* What the task asks
Go through the entries one line at a time, and gather every line that has the word "definition".

——

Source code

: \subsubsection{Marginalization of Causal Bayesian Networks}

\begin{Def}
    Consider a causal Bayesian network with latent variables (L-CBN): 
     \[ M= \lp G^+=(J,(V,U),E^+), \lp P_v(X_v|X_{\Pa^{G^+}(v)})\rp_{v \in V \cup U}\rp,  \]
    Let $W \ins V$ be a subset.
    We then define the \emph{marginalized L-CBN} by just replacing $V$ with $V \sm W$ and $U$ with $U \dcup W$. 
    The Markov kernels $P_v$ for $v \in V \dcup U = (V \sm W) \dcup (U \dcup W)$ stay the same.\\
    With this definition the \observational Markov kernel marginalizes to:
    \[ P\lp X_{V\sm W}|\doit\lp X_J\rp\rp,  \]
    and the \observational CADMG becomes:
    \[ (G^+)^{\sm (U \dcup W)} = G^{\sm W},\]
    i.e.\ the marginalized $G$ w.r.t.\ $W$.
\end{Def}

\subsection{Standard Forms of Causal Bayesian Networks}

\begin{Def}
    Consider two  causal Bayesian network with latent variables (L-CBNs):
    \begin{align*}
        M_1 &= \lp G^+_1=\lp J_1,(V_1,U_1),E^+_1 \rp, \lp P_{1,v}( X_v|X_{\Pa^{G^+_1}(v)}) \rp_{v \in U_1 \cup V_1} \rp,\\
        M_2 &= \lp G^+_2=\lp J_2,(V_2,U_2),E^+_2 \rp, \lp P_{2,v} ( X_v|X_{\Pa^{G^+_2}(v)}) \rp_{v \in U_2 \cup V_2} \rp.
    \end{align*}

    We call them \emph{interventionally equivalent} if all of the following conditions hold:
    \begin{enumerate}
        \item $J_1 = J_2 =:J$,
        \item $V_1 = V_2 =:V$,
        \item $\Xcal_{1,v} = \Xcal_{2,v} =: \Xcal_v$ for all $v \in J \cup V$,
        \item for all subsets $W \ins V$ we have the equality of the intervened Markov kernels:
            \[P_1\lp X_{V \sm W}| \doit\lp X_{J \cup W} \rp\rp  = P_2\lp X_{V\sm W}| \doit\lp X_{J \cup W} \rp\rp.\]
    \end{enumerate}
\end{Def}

——

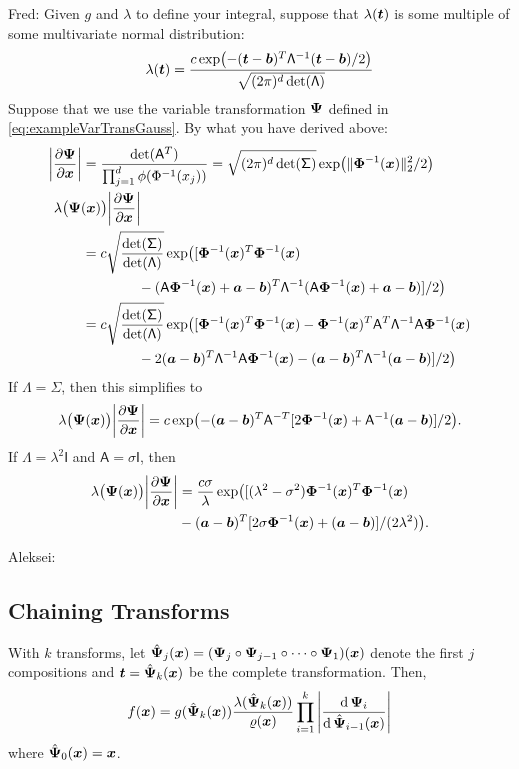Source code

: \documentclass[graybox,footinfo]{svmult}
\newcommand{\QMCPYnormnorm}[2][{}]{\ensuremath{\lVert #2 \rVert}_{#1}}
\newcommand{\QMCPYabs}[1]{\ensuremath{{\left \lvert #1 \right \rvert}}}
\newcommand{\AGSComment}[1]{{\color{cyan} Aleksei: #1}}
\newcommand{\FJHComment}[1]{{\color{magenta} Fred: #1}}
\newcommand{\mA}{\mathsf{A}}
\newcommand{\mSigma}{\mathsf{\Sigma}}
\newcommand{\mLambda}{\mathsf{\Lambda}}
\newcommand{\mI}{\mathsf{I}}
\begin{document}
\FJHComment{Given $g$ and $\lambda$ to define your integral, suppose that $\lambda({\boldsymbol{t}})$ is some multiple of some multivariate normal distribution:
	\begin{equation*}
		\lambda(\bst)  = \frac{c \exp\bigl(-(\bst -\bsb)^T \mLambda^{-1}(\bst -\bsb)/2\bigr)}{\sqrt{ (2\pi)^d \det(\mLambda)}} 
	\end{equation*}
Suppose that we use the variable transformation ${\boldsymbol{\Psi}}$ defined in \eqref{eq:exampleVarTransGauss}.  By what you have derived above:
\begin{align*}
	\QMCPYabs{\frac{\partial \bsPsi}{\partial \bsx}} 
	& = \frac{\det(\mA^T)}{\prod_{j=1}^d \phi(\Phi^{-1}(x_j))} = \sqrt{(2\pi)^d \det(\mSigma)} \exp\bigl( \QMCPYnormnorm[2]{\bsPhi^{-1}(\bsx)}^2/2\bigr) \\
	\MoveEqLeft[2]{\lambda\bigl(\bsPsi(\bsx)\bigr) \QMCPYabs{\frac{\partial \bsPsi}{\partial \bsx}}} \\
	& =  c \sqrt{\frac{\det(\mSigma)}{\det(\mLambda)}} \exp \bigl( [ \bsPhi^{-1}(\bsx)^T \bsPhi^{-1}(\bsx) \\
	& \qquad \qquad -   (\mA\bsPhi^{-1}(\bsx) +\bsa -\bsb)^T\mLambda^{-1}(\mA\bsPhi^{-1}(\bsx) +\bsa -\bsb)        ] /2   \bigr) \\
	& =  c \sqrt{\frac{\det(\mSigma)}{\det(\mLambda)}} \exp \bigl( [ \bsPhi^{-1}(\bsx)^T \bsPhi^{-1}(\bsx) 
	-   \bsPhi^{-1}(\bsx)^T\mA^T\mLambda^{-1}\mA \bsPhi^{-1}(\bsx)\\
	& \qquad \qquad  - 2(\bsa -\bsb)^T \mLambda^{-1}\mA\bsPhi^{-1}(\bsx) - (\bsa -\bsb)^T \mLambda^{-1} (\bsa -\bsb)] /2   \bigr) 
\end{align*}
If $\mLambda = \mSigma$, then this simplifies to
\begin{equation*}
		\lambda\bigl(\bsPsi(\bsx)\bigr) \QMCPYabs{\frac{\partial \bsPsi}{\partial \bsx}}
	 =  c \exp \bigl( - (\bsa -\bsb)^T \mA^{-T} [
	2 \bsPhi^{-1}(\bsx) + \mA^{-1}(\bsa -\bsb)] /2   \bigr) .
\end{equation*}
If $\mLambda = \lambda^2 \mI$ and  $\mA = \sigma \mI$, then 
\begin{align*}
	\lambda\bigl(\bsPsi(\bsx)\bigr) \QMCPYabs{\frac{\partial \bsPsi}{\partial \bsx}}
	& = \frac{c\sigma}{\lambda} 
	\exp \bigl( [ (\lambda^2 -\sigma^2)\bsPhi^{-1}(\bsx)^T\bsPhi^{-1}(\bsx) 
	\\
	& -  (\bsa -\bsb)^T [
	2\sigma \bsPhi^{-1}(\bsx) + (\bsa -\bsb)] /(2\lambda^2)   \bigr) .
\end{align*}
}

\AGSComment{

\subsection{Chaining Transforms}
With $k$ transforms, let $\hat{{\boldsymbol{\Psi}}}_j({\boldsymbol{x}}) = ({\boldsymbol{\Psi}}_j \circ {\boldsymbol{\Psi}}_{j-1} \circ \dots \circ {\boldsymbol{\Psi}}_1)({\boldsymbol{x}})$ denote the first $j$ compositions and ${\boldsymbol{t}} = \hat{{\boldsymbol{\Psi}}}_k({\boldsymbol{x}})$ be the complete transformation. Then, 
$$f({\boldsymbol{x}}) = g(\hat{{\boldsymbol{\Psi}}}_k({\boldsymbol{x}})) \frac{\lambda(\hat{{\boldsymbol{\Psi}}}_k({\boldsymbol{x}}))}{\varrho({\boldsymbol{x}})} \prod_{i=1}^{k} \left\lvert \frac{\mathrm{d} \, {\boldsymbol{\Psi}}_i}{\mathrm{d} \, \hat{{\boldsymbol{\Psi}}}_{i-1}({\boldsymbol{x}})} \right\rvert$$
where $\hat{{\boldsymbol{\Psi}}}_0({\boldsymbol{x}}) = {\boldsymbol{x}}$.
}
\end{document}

——

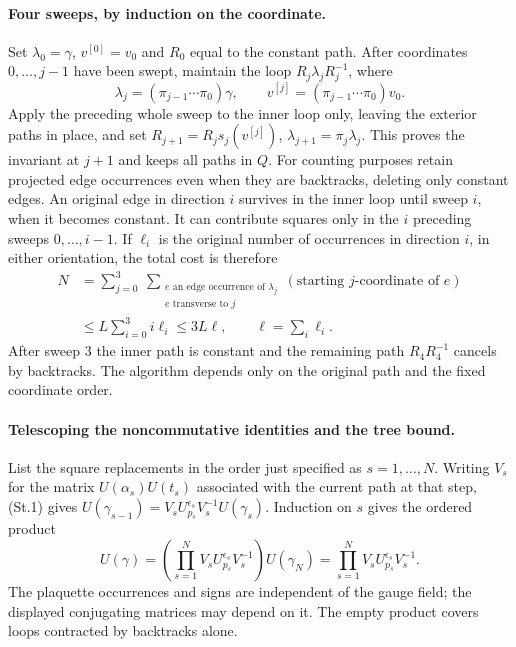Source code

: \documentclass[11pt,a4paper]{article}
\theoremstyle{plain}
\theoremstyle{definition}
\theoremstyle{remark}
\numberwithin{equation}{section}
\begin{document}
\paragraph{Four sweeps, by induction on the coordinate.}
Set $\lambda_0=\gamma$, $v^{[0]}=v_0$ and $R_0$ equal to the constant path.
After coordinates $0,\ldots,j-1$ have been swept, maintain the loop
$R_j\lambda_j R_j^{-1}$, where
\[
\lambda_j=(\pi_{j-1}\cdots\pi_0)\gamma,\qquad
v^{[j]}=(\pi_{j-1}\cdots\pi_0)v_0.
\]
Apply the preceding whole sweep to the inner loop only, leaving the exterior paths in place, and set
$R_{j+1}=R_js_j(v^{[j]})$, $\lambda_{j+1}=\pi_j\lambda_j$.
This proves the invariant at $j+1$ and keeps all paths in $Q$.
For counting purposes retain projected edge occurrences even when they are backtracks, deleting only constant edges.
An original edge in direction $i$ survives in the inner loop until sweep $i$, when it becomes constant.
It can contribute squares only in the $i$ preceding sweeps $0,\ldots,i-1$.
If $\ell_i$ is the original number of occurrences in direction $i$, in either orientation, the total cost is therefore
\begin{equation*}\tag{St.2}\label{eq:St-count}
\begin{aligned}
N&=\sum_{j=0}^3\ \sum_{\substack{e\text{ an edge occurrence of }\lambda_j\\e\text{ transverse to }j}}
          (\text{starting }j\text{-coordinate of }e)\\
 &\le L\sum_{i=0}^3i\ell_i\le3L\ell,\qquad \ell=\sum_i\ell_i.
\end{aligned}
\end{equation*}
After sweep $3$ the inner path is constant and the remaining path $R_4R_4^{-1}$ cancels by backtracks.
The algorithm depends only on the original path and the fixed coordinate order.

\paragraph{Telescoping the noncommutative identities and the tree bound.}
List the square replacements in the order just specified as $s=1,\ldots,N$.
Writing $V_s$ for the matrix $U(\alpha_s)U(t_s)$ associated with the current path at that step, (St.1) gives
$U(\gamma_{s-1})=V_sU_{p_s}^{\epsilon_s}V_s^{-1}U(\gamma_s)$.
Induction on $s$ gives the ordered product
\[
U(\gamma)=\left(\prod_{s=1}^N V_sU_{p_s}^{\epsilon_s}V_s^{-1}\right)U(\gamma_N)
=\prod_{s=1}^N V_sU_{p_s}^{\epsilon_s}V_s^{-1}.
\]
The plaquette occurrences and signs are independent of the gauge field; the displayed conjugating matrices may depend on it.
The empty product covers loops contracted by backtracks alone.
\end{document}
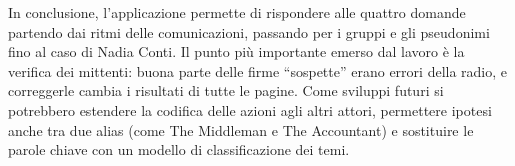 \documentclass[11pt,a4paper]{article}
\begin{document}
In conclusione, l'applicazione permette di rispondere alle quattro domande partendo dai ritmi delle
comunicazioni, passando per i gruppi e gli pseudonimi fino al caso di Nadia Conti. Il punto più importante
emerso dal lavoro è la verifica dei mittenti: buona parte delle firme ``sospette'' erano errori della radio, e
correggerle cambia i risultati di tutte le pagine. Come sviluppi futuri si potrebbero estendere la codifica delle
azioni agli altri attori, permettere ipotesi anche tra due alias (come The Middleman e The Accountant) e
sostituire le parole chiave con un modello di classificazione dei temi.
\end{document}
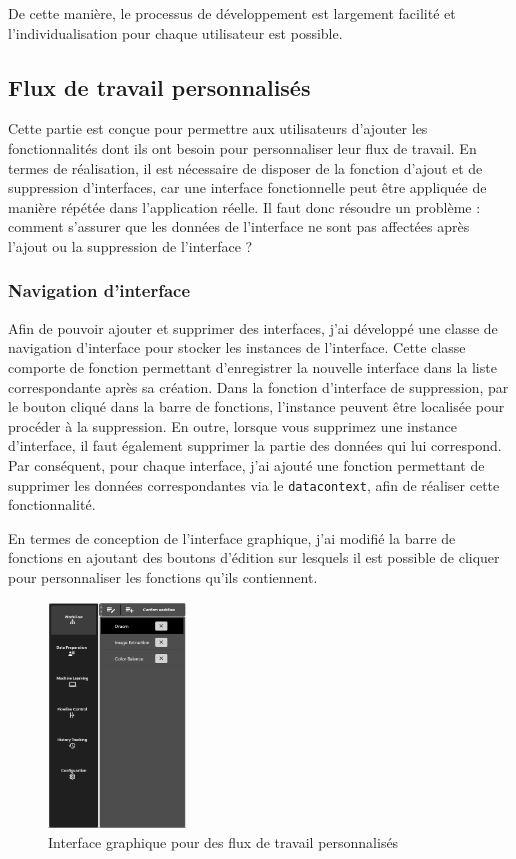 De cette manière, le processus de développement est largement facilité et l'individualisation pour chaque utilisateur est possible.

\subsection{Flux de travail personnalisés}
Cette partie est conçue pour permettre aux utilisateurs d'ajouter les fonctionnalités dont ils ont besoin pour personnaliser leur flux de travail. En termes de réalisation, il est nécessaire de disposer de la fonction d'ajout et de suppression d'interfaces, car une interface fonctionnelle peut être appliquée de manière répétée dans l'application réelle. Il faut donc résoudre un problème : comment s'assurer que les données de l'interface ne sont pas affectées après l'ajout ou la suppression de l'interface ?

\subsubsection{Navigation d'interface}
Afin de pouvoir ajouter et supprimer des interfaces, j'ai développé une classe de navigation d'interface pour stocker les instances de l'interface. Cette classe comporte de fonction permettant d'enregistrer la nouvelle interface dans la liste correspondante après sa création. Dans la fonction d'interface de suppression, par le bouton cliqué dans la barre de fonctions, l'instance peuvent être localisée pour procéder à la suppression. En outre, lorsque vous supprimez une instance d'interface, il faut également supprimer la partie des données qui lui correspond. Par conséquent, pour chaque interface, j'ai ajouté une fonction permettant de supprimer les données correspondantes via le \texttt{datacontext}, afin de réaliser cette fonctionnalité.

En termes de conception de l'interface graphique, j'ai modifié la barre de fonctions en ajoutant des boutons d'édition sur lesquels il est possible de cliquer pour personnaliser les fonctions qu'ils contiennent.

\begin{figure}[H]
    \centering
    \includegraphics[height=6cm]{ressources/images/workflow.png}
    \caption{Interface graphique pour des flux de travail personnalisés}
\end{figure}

——

* Final answer
    With this definition the \observational Markov kernel marginalizes to:
\theoremstyle{definition}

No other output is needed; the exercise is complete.